**Exercise goal**
Print every entry below exactly, leaving out the pictures.

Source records

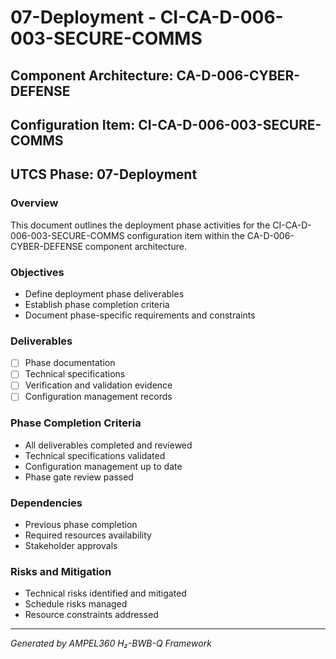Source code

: # 07-Deployment - CI-CA-D-006-003-SECURE-COMMS

## Component Architecture: CA-D-006-CYBER-DEFENSE
## Configuration Item: CI-CA-D-006-003-SECURE-COMMS
## UTCS Phase: 07-Deployment

### Overview
This document outlines the deployment phase activities for the CI-CA-D-006-003-SECURE-COMMS configuration item within the CA-D-006-CYBER-DEFENSE component architecture.

### Objectives
- Define deployment phase deliverables
- Establish phase completion criteria
- Document phase-specific requirements and constraints

### Deliverables
- [ ] Phase documentation
- [ ] Technical specifications
- [ ] Verification and validation evidence
- [ ] Configuration management records

### Phase Completion Criteria
- All deliverables completed and reviewed
- Technical specifications validated
- Configuration management up to date
- Phase gate review passed

### Dependencies
- Previous phase completion
- Required resources availability
- Stakeholder approvals

### Risks and Mitigation
- Technical risks identified and mitigated
- Schedule risks managed
- Resource constraints addressed

---
*Generated by AMPEL360 H₂-BWB-Q Framework*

**Answer for the task**
Source code

: # 07-Deployment - CI-CA-D-006-003-SECURE-COMMS

## Component Architecture: CA-D-006-CYBER-DEFENSE
## Configuration Item: CI-CA-D-006-003-SECURE-COMMS
## UTCS Phase: 07-Deployment

### Overview
This document outlines the deployment phase activities for the CI-CA-D-006-003-SECURE-COMMS configuration item within the CA-D-006-CYBER-DEFENSE component architecture.

### Objectives
- Define deployment phase deliverables
- Establish phase completion criteria
- Document phase-specific requirements and constraints

### Deliverables
- [ ] Phase documentation
- [ ] Technical specifications
- [ ] Verification and validation evidence
- [ ] Configuration management records

### Phase Completion Criteria
- All deliverables completed and reviewed
- Technical specifications validated
- Configuration management up to date
- Phase gate review passed

### Dependencies
- Previous phase completion
- Required resources availability
- Stakeholder approvals

### Risks and Mitigation
- Technical risks identified and mitigated
- Schedule risks managed
- Resource constraints addressed

---
*Generated by AMPEL360 H₂-BWB-Q Framework*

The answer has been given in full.